◆ THE PROBLEM: Retype every entry exactly, down to the last character.

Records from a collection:
◆ ◆ ◆
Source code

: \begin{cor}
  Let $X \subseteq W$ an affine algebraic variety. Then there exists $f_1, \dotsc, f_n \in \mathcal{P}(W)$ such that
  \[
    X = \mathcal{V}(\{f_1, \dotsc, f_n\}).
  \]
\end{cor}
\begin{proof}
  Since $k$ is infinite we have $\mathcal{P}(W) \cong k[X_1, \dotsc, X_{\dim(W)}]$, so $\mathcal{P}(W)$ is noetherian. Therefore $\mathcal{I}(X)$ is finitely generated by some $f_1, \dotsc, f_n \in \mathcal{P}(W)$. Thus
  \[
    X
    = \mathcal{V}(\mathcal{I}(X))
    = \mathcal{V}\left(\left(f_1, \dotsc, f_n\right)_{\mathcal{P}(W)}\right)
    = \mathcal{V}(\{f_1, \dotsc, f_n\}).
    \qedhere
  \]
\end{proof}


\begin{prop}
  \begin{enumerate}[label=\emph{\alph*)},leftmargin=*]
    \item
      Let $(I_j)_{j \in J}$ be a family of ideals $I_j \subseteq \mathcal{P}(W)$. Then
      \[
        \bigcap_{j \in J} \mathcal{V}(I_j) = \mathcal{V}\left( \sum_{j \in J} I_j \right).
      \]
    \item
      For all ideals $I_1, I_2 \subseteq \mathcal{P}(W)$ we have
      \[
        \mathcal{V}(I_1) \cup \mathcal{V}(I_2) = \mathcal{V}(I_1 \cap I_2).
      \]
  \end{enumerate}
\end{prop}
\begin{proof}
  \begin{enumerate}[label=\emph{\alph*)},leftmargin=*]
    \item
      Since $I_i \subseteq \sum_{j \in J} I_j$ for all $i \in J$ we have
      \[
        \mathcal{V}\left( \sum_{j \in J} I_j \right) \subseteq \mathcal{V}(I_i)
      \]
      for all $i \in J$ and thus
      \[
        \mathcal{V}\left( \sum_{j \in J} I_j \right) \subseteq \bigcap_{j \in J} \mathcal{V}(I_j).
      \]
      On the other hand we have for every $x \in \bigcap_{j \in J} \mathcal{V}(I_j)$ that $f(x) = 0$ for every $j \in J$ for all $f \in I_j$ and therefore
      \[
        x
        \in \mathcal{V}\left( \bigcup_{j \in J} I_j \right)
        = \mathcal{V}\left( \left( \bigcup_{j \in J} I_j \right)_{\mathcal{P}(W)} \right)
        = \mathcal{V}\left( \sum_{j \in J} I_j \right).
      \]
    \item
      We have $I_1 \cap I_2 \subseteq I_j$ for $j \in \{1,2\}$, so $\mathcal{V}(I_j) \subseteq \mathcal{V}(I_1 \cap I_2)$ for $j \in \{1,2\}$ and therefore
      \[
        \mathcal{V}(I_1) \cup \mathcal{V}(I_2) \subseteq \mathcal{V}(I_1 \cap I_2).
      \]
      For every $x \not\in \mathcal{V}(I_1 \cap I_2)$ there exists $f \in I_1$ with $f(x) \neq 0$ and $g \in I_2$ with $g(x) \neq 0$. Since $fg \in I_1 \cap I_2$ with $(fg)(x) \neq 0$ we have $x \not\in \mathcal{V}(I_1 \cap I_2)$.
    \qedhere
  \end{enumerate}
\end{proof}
◆ ◆ ◆
◆ PROBLEM SOLUTION:
Source code

: \begin{cor}
  Let $X \subseteq W$ an affine algebraic variety. Then there exists $f_1, \dotsc, f_n \in \mathcal{P}(W)$ such that
  \[
    X = \mathcal{V}(\{f_1, \dotsc, f_n\}).
  \]
\end{cor}
\begin{proof}
  Since $k$ is infinite we have $\mathcal{P}(W) \cong k[X_1, \dotsc, X_{\dim(W)}]$, so $\mathcal{P}(W)$ is noetherian. Therefore $\mathcal{I}(X)$ is finitely generated by some $f_1, \dotsc, f_n \in \mathcal{P}(W)$. Thus
  \[
    X
    = \mathcal{V}(\mathcal{I}(X))
    = \mathcal{V}\left(\left(f_1, \dotsc, f_n\right)_{\mathcal{P}(W)}\right)
    = \mathcal{V}(\{f_1, \dotsc, f_n\}).
    \qedhere
  \]
\end{proof}


\begin{prop}
  \begin{enumerate}[label=\emph{\alph*)},leftmargin=*]
    \item
      Let $(I_j)_{j \in J}$ be a family of ideals $I_j \subseteq \mathcal{P}(W)$. Then
      \[
        \bigcap_{j \in J} \mathcal{V}(I_j) = \mathcal{V}\left( \sum_{j \in J} I_j \right).
      \]
    \item
      For all ideals $I_1, I_2 \subseteq \mathcal{P}(W)$ we have
      \[
        \mathcal{V}(I_1) \cup \mathcal{V}(I_2) = \mathcal{V}(I_1 \cap I_2).
      \]
  \end{enumerate}
\end{prop}
\begin{proof}
  \begin{enumerate}[label=\emph{\alph*)},leftmargin=*]
    \item
      Since $I_i \subseteq \sum_{j \in J} I_j$ for all $i \in J$ we have
      \[
        \mathcal{V}\left( \sum_{j \in J} I_j \right) \subseteq \mathcal{V}(I_i)
      \]
      for all $i \in J$ and thus
      \[
        \mathcal{V}\left( \sum_{j \in J} I_j \right) \subseteq \bigcap_{j \in J} \mathcal{V}(I_j).
      \]
      On the other hand we have for every $x \in \bigcap_{j \in J} \mathcal{V}(I_j)$ that $f(x) = 0$ for every $j \in J$ for all $f \in I_j$ and therefore
      \[
        x
        \in \mathcal{V}\left( \bigcup_{j \in J} I_j \right)
        = \mathcal{V}\left( \left( \bigcup_{j \in J} I_j \right)_{\mathcal{P}(W)} \right)
        = \mathcal{V}\left( \sum_{j \in J} I_j \right).
      \]
    \item
      We have $I_1 \cap I_2 \subseteq I_j$ for $j \in \{1,2\}$, so $\mathcal{V}(I_j) \subseteq \mathcal{V}(I_1 \cap I_2)$ for $j \in \{1,2\}$ and therefore
      \[
        \mathcal{V}(I_1) \cup \mathcal{V}(I_2) \subseteq \mathcal{V}(I_1 \cap I_2).
      \]
      For every $x \not\in \mathcal{V}(I_1 \cap I_2)$ there exists $f \in I_1$ with $f(x) \neq 0$ and $g \in I_2$ with $g(x) \neq 0$. Since $fg \in I_1 \cap I_2$ with $(fg)(x) \neq 0$ we have $x \not\in \mathcal{V}(I_1 \cap I_2)$.
    \qedhere
  \end{enumerate}
\end{proof}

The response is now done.